Items from a dataset:
[Start of Attachment]
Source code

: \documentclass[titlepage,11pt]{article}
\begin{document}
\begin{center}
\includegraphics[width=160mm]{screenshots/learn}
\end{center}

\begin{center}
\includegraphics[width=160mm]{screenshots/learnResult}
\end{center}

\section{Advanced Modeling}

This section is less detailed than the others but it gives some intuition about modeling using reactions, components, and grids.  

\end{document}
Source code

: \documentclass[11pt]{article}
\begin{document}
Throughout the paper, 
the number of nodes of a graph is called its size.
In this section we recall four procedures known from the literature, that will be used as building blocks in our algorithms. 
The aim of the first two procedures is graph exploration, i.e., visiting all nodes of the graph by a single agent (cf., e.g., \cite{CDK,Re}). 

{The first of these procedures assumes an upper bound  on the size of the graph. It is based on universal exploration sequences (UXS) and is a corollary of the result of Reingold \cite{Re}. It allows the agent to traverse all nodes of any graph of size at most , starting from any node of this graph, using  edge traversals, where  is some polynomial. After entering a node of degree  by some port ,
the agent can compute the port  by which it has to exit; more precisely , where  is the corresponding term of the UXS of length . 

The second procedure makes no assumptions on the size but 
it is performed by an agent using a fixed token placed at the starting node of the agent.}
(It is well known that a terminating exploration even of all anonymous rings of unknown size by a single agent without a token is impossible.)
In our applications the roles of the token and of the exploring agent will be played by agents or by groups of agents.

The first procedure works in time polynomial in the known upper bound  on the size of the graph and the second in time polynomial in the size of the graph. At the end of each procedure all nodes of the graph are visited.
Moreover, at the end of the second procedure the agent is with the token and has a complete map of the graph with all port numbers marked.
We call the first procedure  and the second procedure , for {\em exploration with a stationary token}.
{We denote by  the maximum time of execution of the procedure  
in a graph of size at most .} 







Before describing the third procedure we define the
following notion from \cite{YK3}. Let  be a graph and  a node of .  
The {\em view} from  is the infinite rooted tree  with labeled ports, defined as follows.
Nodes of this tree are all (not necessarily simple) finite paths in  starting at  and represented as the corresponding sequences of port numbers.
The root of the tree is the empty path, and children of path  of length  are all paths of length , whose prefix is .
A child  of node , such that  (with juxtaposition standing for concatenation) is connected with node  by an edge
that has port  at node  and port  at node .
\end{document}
[End of Attachment]
● ACTIVITY
The full set of entries above needs to be restated word for word.

● THE COMPLETED TASK
Source code

: \documentclass[titlepage,11pt]{article}
\begin{document}
\begin{center}
\includegraphics[width=160mm]{screenshots/learn}
\end{center}

\begin{center}
\includegraphics[width=160mm]{screenshots/learnResult}
\end{center}

\section{Advanced Modeling}

This section is less detailed than the others but it gives some intuition about modeling using reactions, components, and grids.  

\end{document}
Source code

: \documentclass[11pt]{article}
\begin{document}
Throughout the paper, 
the number of nodes of a graph is called its size.
In this section we recall four procedures known from the literature, that will be used as building blocks in our algorithms. 
The aim of the first two procedures is graph exploration, i.e., visiting all nodes of the graph by a single agent (cf., e.g., \cite{CDK,Re}). 

{The first of these procedures assumes an upper bound  on the size of the graph. It is based on universal exploration sequences (UXS) and is a corollary of the result of Reingold \cite{Re}. It allows the agent to traverse all nodes of any graph of size at most , starting from any node of this graph, using  edge traversals, where  is some polynomial. After entering a node of degree  by some port ,
the agent can compute the port  by which it has to exit; more precisely , where  is the corresponding term of the UXS of length . 

The second procedure makes no assumptions on the size but 
it is performed by an agent using a fixed token placed at the starting node of the agent.}
(It is well known that a terminating exploration even of all anonymous rings of unknown size by a single agent without a token is impossible.)
In our applications the roles of the token and of the exploring agent will be played by agents or by groups of agents.

The first procedure works in time polynomial in the known upper bound  on the size of the graph and the second in time polynomial in the size of the graph. At the end of each procedure all nodes of the graph are visited.
Moreover, at the end of the second procedure the agent is with the token and has a complete map of the graph with all port numbers marked.
We call the first procedure  and the second procedure , for {\em exploration with a stationary token}.
{We denote by  the maximum time of execution of the procedure  
in a graph of size at most .} 







Before describing the third procedure we define the
following notion from \cite{YK3}. Let  be a graph and  a node of .  
The {\em view} from  is the infinite rooted tree  with labeled ports, defined as follows.
Nodes of this tree are all (not necessarily simple) finite paths in  starting at  and represented as the corresponding sequences of port numbers.
The root of the tree is the empty path, and children of path  of length  are all paths of length , whose prefix is .
A child  of node , such that  (with juxtaposition standing for concatenation) is connected with node  by an edge
that has port  at node  and port  at node .
\end{document}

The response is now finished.